### Data extract
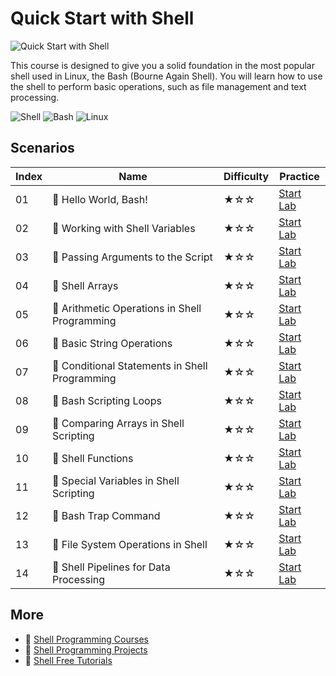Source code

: # Quick Start with Shell

![Quick Start with Shell](https://cover-creator.appbot.io/quick-start-with-shell.png)

This course is designed to give you a solid foundation in the most popular shell used in Linux, the Bash (Bourne Again Shell). You will learn how to use the shell to perform basic operations, such as file management and text processing.

![Shell](https://img.shields.io/badge/Shell-whitesmoke?style=for-the-badge&logo=shell)
![Bash](https://img.shields.io/badge/Bash-whitesmoke?style=for-the-badge&logo=bash)
![Linux](https://img.shields.io/badge/Linux-whitesmoke?style=for-the-badge&logo=linux)


## Scenarios

|   Index | Name                                          | Difficulty   | Practice                                                             |
|---------|-----------------------------------------------|--------------|----------------------------------------------------------------------|
|      01 | 📖 Hello World, Bash!                          | ★☆☆          | <a target='_blank' href='https://labex.io/labs/385381'>Start Lab</a> |
|      02 | 📖 Working with Shell Variables                | ★☆☆          | <a target='_blank' href='https://labex.io/labs/385382'>Start Lab</a> |
|      03 | 📖 Passing Arguments to the Script             | ★☆☆          | <a target='_blank' href='https://labex.io/labs/385383'>Start Lab</a> |
|      04 | 📖 Shell Arrays                                | ★☆☆          | <a target='_blank' href='https://labex.io/labs/385384'>Start Lab</a> |
|      05 | 📖 Arithmetic Operations in Shell Programming  | ★☆☆          | <a target='_blank' href='https://labex.io/labs/385385'>Start Lab</a> |
|      06 | 📖 Basic String Operations                     | ★☆☆          | <a target='_blank' href='https://labex.io/labs/385386'>Start Lab</a> |
|      07 | 📖 Conditional Statements in Shell Programming | ★☆☆          | <a target='_blank' href='https://labex.io/labs/385387'>Start Lab</a> |
|      08 | 📖 Bash Scripting Loops                        | ★☆☆          | <a target='_blank' href='https://labex.io/labs/385388'>Start Lab</a> |
|      09 | 📖 Comparing Arrays in Shell Scripting         | ★☆☆          | <a target='_blank' href='https://labex.io/labs/385389'>Start Lab</a> |
|      10 | 📖 Shell Functions                             | ★☆☆          | <a target='_blank' href='https://labex.io/labs/385390'>Start Lab</a> |
|      11 | 📖 Special Variables in Shell Scripting        | ★☆☆          | <a target='_blank' href='https://labex.io/labs/385391'>Start Lab</a> |
|      12 | 📖 Bash Trap Command                           | ★☆☆          | <a target='_blank' href='https://labex.io/labs/385392'>Start Lab</a> |
|      13 | 📖 File System Operations in Shell             | ★☆☆          | <a target='_blank' href='https://labex.io/labs/385393'>Start Lab</a> |
|      14 | 📖 Shell Pipelines for Data Processing         | ★☆☆          | <a target='_blank' href='https://labex.io/labs/385394'>Start Lab</a> |

## More

- 🔗 [Shell Programming Courses](https://github.com/labex-labs/awesome-programming-courses)
- 🔗 [Shell Programming Projects](https://github.com/labex-labs/awesome-programming-projects)
- 🔗 [Shell Free Tutorials](https://github.com/labex-labs/shell-free-tutorials)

### What is required
Copy, exactly and only, the lines above that begin with the one containing "href='https://labex.io/labs/385388'>Start Lab</a> |" and finish with the one containing "href='https://labex.io/labs/385390'>Start Lab</a> |".

### Your response
|      08 | 📖 Bash Scripting Loops                        | ★☆☆          | <a target='_blank' href='https://labex.io/labs/385388'>Start Lab</a> |
|      09 | 📖 Comparing Arrays in Shell Scripting         | ★☆☆          | <a target='_blank' href='https://labex.io/labs/385389'>Start Lab</a> |
|      10 | 📖 Shell Functions                             | ★☆☆          | <a target='_blank' href='https://labex.io/labs/385390'>Start Lab</a> |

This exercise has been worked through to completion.